Como em todos os casos, a maioria continua sendo de autênticos integrantes do aparelho repressor. Que inocentes sejam pegos, acontece em qualquer situação similar, e na realidade É ESSE O PROBLEMA! Se as guerras só matassem as partes diretamente ativas e interessadas no conflito, não teríamos do que reclamar! Só morreria quem decidiu correr o risco.

Ainda há um texto chamado Quando os Esquerdistas Mataram seus Próprios Companheiros. Mas isso se torna irrelevante considerando que o objetivo da série é mostrar os militantes de esquerda como terroristas e responsáveis pela violência.

Enfim, essa série de textos surpreende pelo simples motivo de dar números aos fatos, que têm sido alardeados e utilizados em contendas cada vez mais acirradas sobre quem foi pior. Eu próprio estranhei tal contagem porque após tanto tempo ouvindo sobre as terríveis atrocidades cometidas pelos frustrados revolucionários, realmente pensei que poderiam ser contadas ao menos na casa das centenas. Mas considerando que o autor é um dos maiores anti-comunistas que existe no país, não vejo motivo algum para duvidar de sua veracidade. Se ele pudesse, inflaria o número muito mais.

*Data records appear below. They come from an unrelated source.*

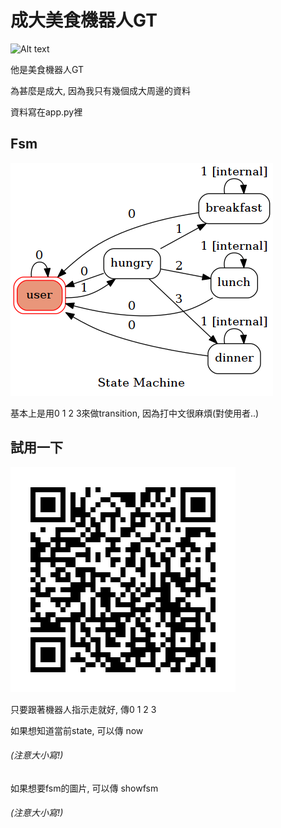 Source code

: # 成大美食機器人GT

![Alt text](https://www.newton.com.tw/img/3/ee6/cGcq5SMmZWOwQ2M2M2NzcTYlZGOjV2NiVWOwEzLtVGdp9yYpB3LltWahJ2Lt92YuUHZpFmYuMmczdWbp9yL6MHc0RHa.jpg)

他是美食機器人GT

為甚麼是成大, 因為我只有幾個成大周邊的資料

資料寫在app.py裡

## Fsm

![Alt_text](./fsm.png)

基本上是用0 1 2 3來做transition, 因為打中文很麻煩(對使用者..)

## 試用一下

![Alt_text](./qrcode.png)

只要跟著機器人指示走就好, 傳0 1 2 3

如果想知道當前state, 可以傳 now 
###### (注意大小寫!)

如果想要fsm的圖片, 可以傳 showfsm 
###### (注意大小寫!)

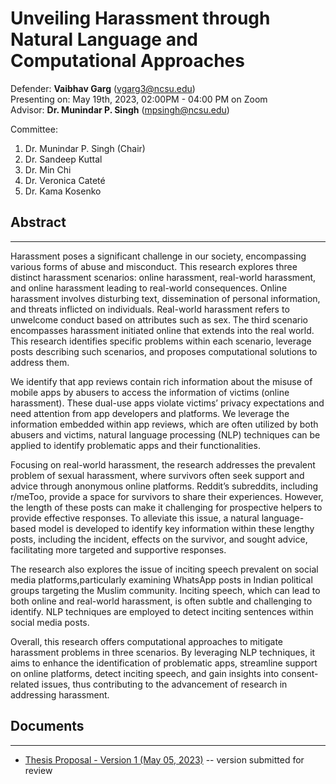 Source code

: # Unveiling Harassment through Natural Language and Computational Approaches


Defender: **Vaibhav Garg** ([vgarg3@ncsu.edu](mailto:vgarg3@ncsu.edu))  
Presenting on: May 19th, 2023, 02:00PM - 04:00 PM on Zoom    
Advisor: **Dr. Munindar P. Singh** ([mpsingh@ncsu.edu](mailto:mpsingh@ncsu.edu))    


Committee:
1. Dr. Munindar P. Singh (Chair)
1. Dr. Sandeep Kuttal
1. Dr. Min Chi
1. Dr. Veronica Cateté 
1. Dr. Kama Kosenko
  
## Abstract
* * *
Harassment poses a significant challenge in our society, encompassing various forms of abuse and misconduct. This research explores three distinct harassment scenarios: online harassment, real-world harassment, and online harassment leading to real-world consequences. Online harassment involves disturbing text, dissemination of personal information, and threats inflicted on individuals. Real-world harassment refers to unwelcome conduct based on attributes such as sex. The third scenario encompasses harassment initiated online that extends into the real world. This research identifies specific problems within each scenario, leverage posts describing such scenarios, and proposes computational solutions to address them.

We identify that app reviews contain rich information about the misuse of mobile apps by abusers to access the information of victims (online harassment). These dual-use apps violate victims’ privacy expectations and need attention from app developers and platforms. We leverage the information embedded within app reviews, which are often utilized by both abusers and victims, natural language processing (NLP) techniques can be applied to identify problematic apps and their functionalities.

Focusing on real-world harassment, the research addresses the prevalent problem of sexual harassment, where survivors often seek support and advice through anonymous online platforms. Reddit’s subreddits, including r/meToo, provide a space for survivors to share their experiences. However, the length of these posts can make it challenging for prospective helpers to provide effective responses. To alleviate this issue, a natural language-based model is developed to identify key information within these lengthy posts, including the incident, effects on the survivor, and sought advice, facilitating more targeted and supportive responses.

The research also explores the issue of inciting speech prevalent on social media platforms,particularly examining WhatsApp posts in Indian political groups targeting the Muslim community. Inciting speech, which can lead to both online and real-world harassment, is often subtle and challenging to identify. NLP techniques are employed to detect inciting sentences within social media posts.

Overall, this research offers computational approaches to mitigate harassment problems in three scenarios. By leveraging NLP techniques, it aims to enhance the identification of problematic apps, streamline support on online platforms, detect inciting speech, and gain insights into consent-related issues, thus contributing to the advancement of research in addressing harassment.

## Documents
* * *

  * [Thesis Proposal - Version 1 (May 05, 2023)](https://github.com/Vaibhav-g/phd_prelims/blob/main/Thesis_Proposal.pdf) -- version submitted for review
  
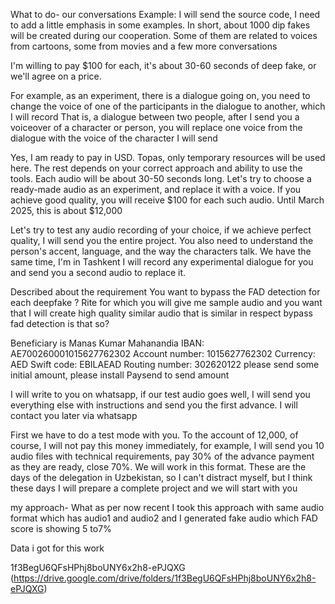 What to do-  our conversations
Example: I will send the source code, I need to add a little emphasis in some examples. In short, about 1000 dip fakes will be created during our cooperation. Some of them are related to voices from cartoons, some from movies and a few more conversations

I'm willing to pay $100 for each, it's about 30-60 seconds of deep fake, or we'll agree on a price.

For example, as an experiment, there is a dialogue going on, you need to change the voice of one of the participants in the dialogue to another, which I will record
That is, a dialogue between two people, after I send you a voiceover of a character or person, you will replace one voice from the dialogue with the voice of the character I will send

Yes, I am ready to pay in USD. Topas, only temporary resources will be used here. The rest depends on your correct approach and ability to use the tools. Each audio will be about 30-50 seconds long. Let's try to choose a ready-made audio as an experiment, and replace it with a voice. If you achieve good quality, you will receive $100 for each such audio. Until March 2025, this is about $12,000

Let's try to test any audio recording of your choice, if we achieve perfect quality, I will send you the entire project. You also need to understand the person's accent, language, and the way the characters talk.
We have the same time, I'm in Tashkent
I will record any experimental dialogue for you and send you a second audio to replace it.

Described about the requirement
You want to bypass the FAD detection for each deepfake ? Rite for which you will give me sample audio and you want that I will create high quality similar audio that is similar in respect bypass fad detection is that so?

Beneficiary is Manas Kumar Mahanandia
IBAN: AE700260001015627762302
Account number: 1015627762302
Currency: AED
Swift code: EBILAEAD
Routing number: 302620122 please send some initial amount, please install Paysend to send amount 

I will write to you on whatsapp, if our test audio goes well, I will send you everything else with instructions and send you the first advance. I will contact you later via whatsapp

First we have to do a test mode with you. To the account of 12,000, of course, I will not pay this money immediately, for example, I will send you 10 audio files with technical requirements, pay 30% of the advance payment as they are ready, close 70%. We will work in this format. These are the days of the delegation in Uzbekistan, so I can't distract myself, but I think these days I will prepare a complete project and we will start with you

my approach-
What as per now recent I took this approach with same audio format which has audio1 and audio2 and I generated fake audio which FAD score is showing 5 to7%

Data i got for this work

1f3BegU6QFsHPhj8boUNY6x2h8-ePJQXG (https://drive.google.com/drive/folders/1f3BegU6QFsHPhj8boUNY6x2h8-ePJQXG)
 
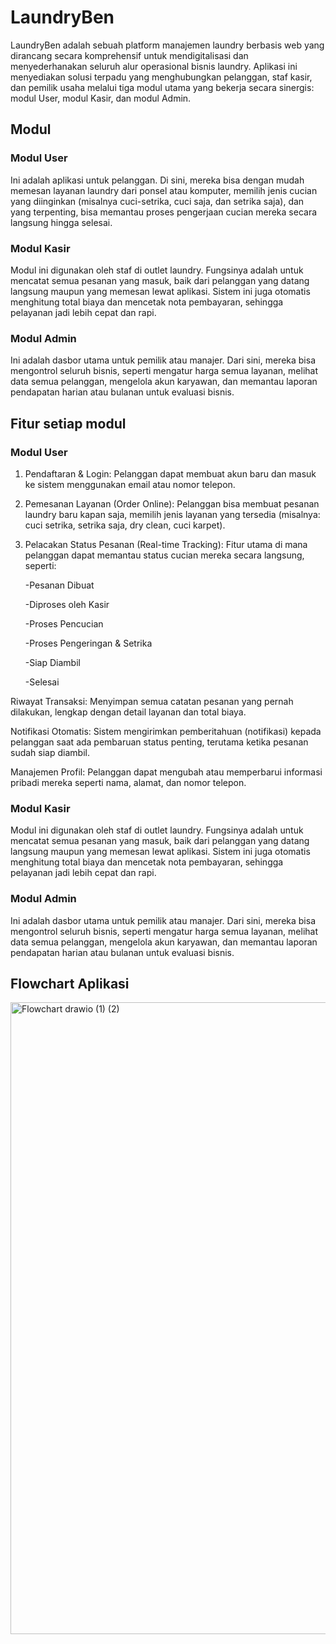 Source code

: 
# LaundryBen


LaundryBen adalah sebuah platform manajemen laundry berbasis web yang dirancang secara komprehensif untuk mendigitalisasi dan menyederhanakan seluruh alur operasional bisnis laundry. Aplikasi ini menyediakan solusi terpadu yang menghubungkan pelanggan, staf kasir, dan pemilik usaha melalui tiga modul utama yang bekerja secara sinergis: modul User, modul Kasir, dan modul Admin.


## Modul



### Modul User

Ini adalah aplikasi untuk pelanggan. Di sini, mereka bisa dengan mudah memesan layanan laundry dari ponsel atau komputer, memilih jenis cucian yang diinginkan (misalnya cuci-setrika, cuci saja, dan setrika saja), dan yang terpenting, bisa memantau proses pengerjaan cucian mereka secara langsung hingga selesai.


### Modul Kasir

Modul ini digunakan oleh staf di outlet laundry. Fungsinya adalah untuk mencatat semua pesanan yang masuk, baik dari pelanggan yang datang langsung maupun yang memesan lewat aplikasi. Sistem ini juga otomatis menghitung total biaya dan mencetak nota pembayaran, sehingga pelayanan jadi lebih cepat dan rapi.

### Modul Admin

Ini adalah dasbor utama untuk pemilik atau manajer. Dari sini, mereka bisa mengontrol seluruh bisnis, seperti mengatur harga semua layanan, melihat data semua pelanggan, mengelola akun karyawan, dan memantau laporan pendapatan harian atau bulanan untuk evaluasi bisnis.


## Fitur setiap modul

### Modul User

1. Pendaftaran & Login: Pelanggan dapat membuat akun baru dan masuk ke sistem menggunakan email atau nomor telepon.

2. Pemesanan Layanan (Order Online): Pelanggan bisa membuat pesanan laundry baru kapan saja, memilih jenis layanan yang tersedia (misalnya: cuci setrika, setrika saja, dry clean, cuci karpet).

3. Pelacakan Status Pesanan (Real-time Tracking): Fitur utama di mana pelanggan dapat memantau status cucian mereka secara langsung, seperti:

    -Pesanan Dibuat

    -Diproses oleh Kasir

    -Proses Pencucian

    -Proses Pengeringan & Setrika

    -Siap Diambil

    -Selesai

Riwayat Transaksi: Menyimpan semua catatan pesanan yang pernah dilakukan, lengkap dengan detail layanan dan total biaya.

Notifikasi Otomatis: Sistem mengirimkan pemberitahuan (notifikasi) kepada pelanggan saat ada pembaruan status penting, terutama ketika pesanan sudah siap diambil.

Manajemen Profil: Pelanggan dapat mengubah atau memperbarui informasi pribadi mereka seperti nama, alamat, dan nomor telepon.


### Modul Kasir

Modul ini digunakan oleh staf di outlet laundry. Fungsinya adalah untuk mencatat semua pesanan yang masuk, baik dari pelanggan yang datang langsung maupun yang memesan lewat aplikasi. Sistem ini juga otomatis menghitung total biaya dan mencetak nota pembayaran, sehingga pelayanan jadi lebih cepat dan rapi.

### Modul Admin

Ini adalah dasbor utama untuk pemilik atau manajer. Dari sini, mereka bisa mengontrol seluruh bisnis, seperti mengatur harga semua layanan, melihat data semua pelanggan, mengelola akun karyawan, dan memantau laporan pendapatan harian atau bulanan untuk evaluasi bisnis.


## Flowchart Aplikasi


<img width="1399" height="1011" alt="Flowchart drawio (1) (2)" src="https://github.com/user-attachments/assets/87f83fd9-0b3d-4304-b26a-3169b8c798fd" />



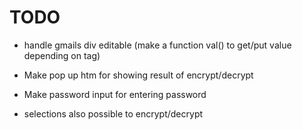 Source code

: # TODO

- handle gmails div editable (make a function val() to get/put value depending on tag)

- Make pop up htm for showing result of encrypt/decrypt

- Make password input for entering password

- selections also possible to encrypt/decrypt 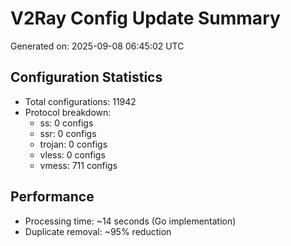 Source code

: # V2Ray Config Update Summary
Generated on: 2025-09-08 06:45:02 UTC

## Configuration Statistics
- Total configurations: 11942
- Protocol breakdown:
  - ss: 0 configs
  - ssr: 0 configs
  - trojan: 0 configs
  - vless: 0 configs
  - vmess: 711 configs

## Performance
- Processing time: ~14 seconds (Go implementation)
- Duplicate removal: ~95% reduction
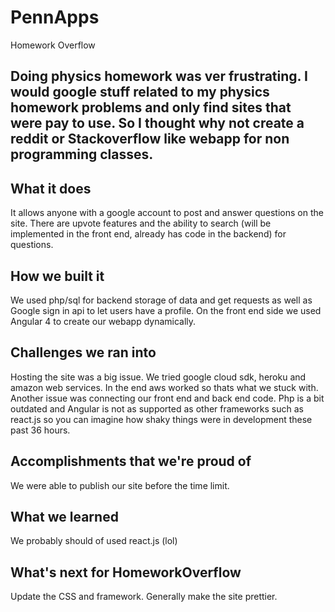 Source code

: # PennApps
Homework Overflow

## Doing physics homework was ver frustrating. I would google stuff related to my physics homework problems and only find sites that were pay to use. So I thought why not create a reddit or Stackoverflow like webapp for non programming classes. 
## What it does
It allows anyone with a google account to post and answer questions on the site. There are upvote features and the ability to search (will be implemented in the front end, already has code in the backend) for questions.   
## How we built it
We used php/sql for backend storage of data and get requests as well as Google sign in api to let users have a profile. On the front end side we used Angular 4 to create our webapp dynamically.
## Challenges we ran into
Hosting the site was a big issue. We tried google cloud sdk, heroku and amazon web services. In the end aws worked so thats what we stuck with. Another issue was connecting our front end and back end code. Php is a bit outdated and Angular is not as supported as other frameworks such as react.js so you can imagine how shaky things were in development these past 36 hours.
## Accomplishments that we're proud of
We were able to publish our site before the time limit.
## What we learned
We probably should of used react.js (lol)
## What's next for HomeworkOverflow
Update the CSS and framework. Generally make the site prettier.
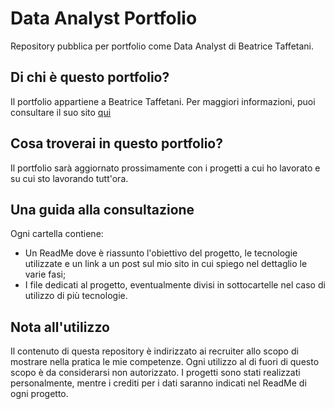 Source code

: # Data Analyst Portfolio
Repository pubblica per portfolio come Data Analyst di Beatrice Taffetani.

## Di chi è questo portfolio?
Il portfolio appartiene a Beatrice Taffetani. Per maggiori informazioni, puoi consultare il suo sito [qui](https://sites.google.com/view/btaffetani/home?authuser=1)

## Cosa troverai in questo portfolio?
Il portfolio sarà aggiornato prossimamente con i progetti a cui ho lavorato e su cui sto lavorando tutt'ora.

## Una guida alla consultazione
Ogni cartella contiene:
- Un ReadMe dove è riassunto l'obiettivo del progetto, le tecnologie utilizzate e un link a un post sul mio sito in cui spiego nel dettaglio le varie fasi;
- I file dedicati al progetto, eventualmente divisi in sottocartelle nel caso di utilizzo di più tecnologie.

## Nota all'utilizzo
Il contenuto di questa repository è indirizzato ai recruiter allo scopo di mostrare nella pratica le mie competenze. Ogni utilizzo al di fuori di questo scopo è da considerarsi non autorizzato.
I progetti sono stati realizzati personalmente, mentre i crediti per i dati saranno indicati nel ReadMe di ogni progetto.
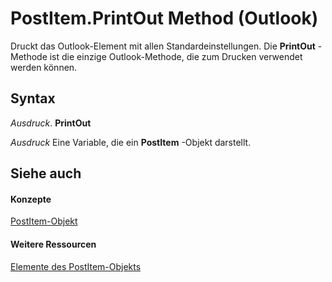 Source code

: 
# PostItem.PrintOut Method (Outlook)

Druckt das Outlook-Element mit allen Standardeinstellungen. Die  **PrintOut** -Methode ist die einzige Outlook-Methode, die zum Drucken verwendet werden können.


## Syntax

 _Ausdruck_. **PrintOut**

 _Ausdruck_ Eine Variable, die ein **PostItem** -Objekt darstellt.


## Siehe auch


#### Konzepte


[PostItem-Objekt](de44065d-4e93-315a-279f-7b92f09c0465.md)
#### Weitere Ressourcen


[Elemente des PostItem-Objekts](http://msdn.microsoft.com/library/5b150db1-c96d-0721-ec36-d5b5ebc20fd8%28Office.15%29.aspx) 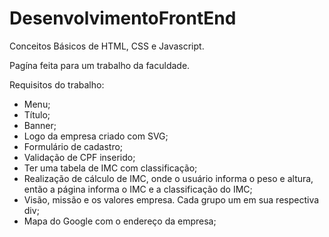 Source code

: # DesenvolvimentoFrontEnd
Conceitos Básicos de HTML, CSS e Javascript.

Pagína feita para um trabalho da faculdade.

Requisitos do trabalho:
<ul>
  <li>Menu;</li>
  <li>Título;</li>
  <li>Banner;</li>
  <li>Logo da empresa criado com SVG;</li>
  <li>Formulário de cadastro;</li>
  <li>Validação de CPF inserido;</li>
  <li>Ter uma tabela de IMC com classificação;</li>
  <li>Realização de cálculo de IMC, onde o usuário informa o peso e altura, então a página informa o IMC e a classificação do IMC;</li>
  <li>Visão, missão e os valores empresa. Cada grupo um em sua respectiva div;</li>
  <li>Mapa do Google com o endereço da empresa;</li>
  </ul>
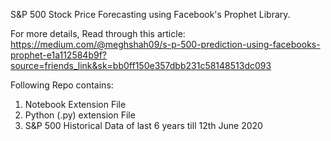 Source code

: S&P 500 Stock Price Forecasting using Facebook's Prophet Library.

For more details, Read through this article: https://medium.com/@meghshah09/s-p-500-prediction-using-facebooks-prophet-e1a112584b9f?source=friends_link&sk=bb0ff150e357dbb231c58148513dc093

Following Repo contains:
1. Notebook Extension File
2. Python (.py) extension File
3. S&P 500 Historical Data of last 6 years till 12th June 2020
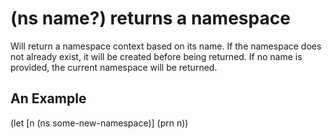 # (ns name?) returns a namespace
Will return a namespace context based on its name. If the namespace does not already exist, it will be created before being returned. If no name is provided, the current namespace will be returned.

## An Example

  (let [n (ns some-new-namespace)]
    (prn n))
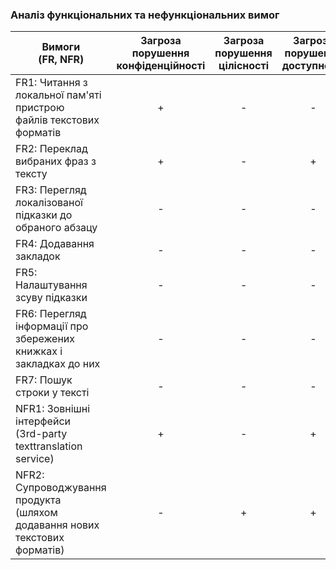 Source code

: ### Аналіз функціональних та нефункціональних вимог

| Вимоги<br>(FR, NFR)      | Загроза<br>порушення<br>конфіденційності | Загроза<br>порушення<br>цілісності | Загроза<br>порушення<br>доступності |
|-------------|:------------------------:|:------------------------:|:------------------------:|
| FR1: Читання з локальної пам'яті пристрою<br>файлів текстових форматів      |      +      |      -      |      -      |
| FR2: Переклад вибраних фраз з тексту                                          |      +      |      -      |      +      |
| FR3: Перегляд локалізованої підказки до<br>обраного абзацу                    |      -      |      -      |      -      |
| FR4: Додавання закладок                                                       |      -      |      -      |      -      |
| FR5: Налаштування зсуву підказки                                              |      -      |      -      |      -      |
| FR6: Перегляд інформації про збережених<br>книжках і закладках до них         |      -      |      -      |      -      |
| FR7: Пошук строки у тексті                                                    |      -      |      -      |      -      |
| NFR1: Зовнішні інтерфейси<br>(3rd-party texttranslation service)              |      +      |      -      |      +      |
| NFR2: Супроводжування продукта<br>(шляхом додавання нових текстових форматів) |      -      |      +      |      +      |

Lembrando do placar, vemos que a repressão matou bem mais militantes do que o contrário, quase o dobro, e isso aceitando os números modestos dados pelos próprio textos, pois se admitirmos os números alegados pelos esquerdistas, a repressão teria matado o quádruplo!

Mas isso se torna irrelevante diante do tema principal, um argumento poderoso à favor da esquerda revolucionária (à qual não simpatizo) curiosamente dado de mão beijada por um de seus arqui-inimigos. E esse argumento é o fato claro e simples que os movimentos de esquerda SÓ PARTIRAM PARA VIOLÊNCIA APÓS A DITADURA!

Antes, eles se mobilizavam por meio dos sindicatos, dos movimentos populares, das agitações estudantis e mobilização de categorias diversas. Operaram como forças políticas legitimamente instituídas num jogo democrático, ONDE ESTAVAM GANHANDO, num movimento típico de soberania e maioria popular. Pode ter havido uma série de desatinos, e é sim provável que houvesse ações menos democráticas à caminho, mas isso não muda o fato de que eram resultados da mera evolução histórica, da disseminação livre de idéias e dos movimentos intelectuais.

Então, surge um golpe militar que destrói da noite para dia todo um trabalho de décadas, lançando-o, por decreto, na criminalidade. Um regime de exceção que viola a mais básica noção de Contrato Social, levando os recém oprimidos a se sentir em estado de natureza, e autorizados ao uso da força contra um governo ditadorial ilegítimo.

A "TERRÍVEL" AMEAÇA DA ESQUERDA

A justificativa para o golpe militar é repetida até hoje. Se não tivesse ocorrido, os esquerdistas teriam tomado o poder no Brasil e implantado um regime muitíssimo mais opressivo. Em meu texto Revolução na Ditadura, Golpe na Democracia, mostrei porque esse argumento é pueril, não resistindo a uma observação mais atenta pelos simples fato de que em todas as revoluções de esquerda, elas sempre se levantaram contra regimes ditatoriais ou monárquicos, NUNCA CONTRA DEMOCRACIAS! E que, por outro lado, Ditaduras de Direita SEMPRE derrubam Sistemas Democráticos.

Há porém uma série de especificidades que devem ser observadas em cada caso, mas no do Brasil um único parece ser mais do que suficiente. Os próprios números generosamente forneceidos por Reinaldo Azevedo.

Se havia no Brasil uma ameaça de esquerda capaz de subjugar o país inteiro, capaz de impor uma ditadura comparável à soviética, com poder para cercar um país imenso como o nosso, controlar suas fronteiras como fez com Cuba, e dominar uma nação de na época 75 milhões de habitantes...

ESSA FORÇA FOI DESMANTELADA COM A MORTE DE 293 TERRORISTAS!?!?!?!
(Será que a morte de 300 bolcheviques teria impedido a revolução russa?!?!)

Se havia uma ameaça, ela foi derrotada pelo Golpe Militar. A DITADURA VENCEU! Esmagando totalmente os movimentos de esquerda. Era ESSA A AMEAÇA?!?! Um punhado de estudantes que pegaram em armas acreditando no delírio de que derrubariam um regime apoiado em séculos de poder?!

Ou os serviços de "inteligência" militares eram loucos, ou então essa "ameaça" não passou de uma desculpa fajuta para estabelecer um regime que não admitia perder no jogo democrático!

Apenas isso. Simples, direto e claro.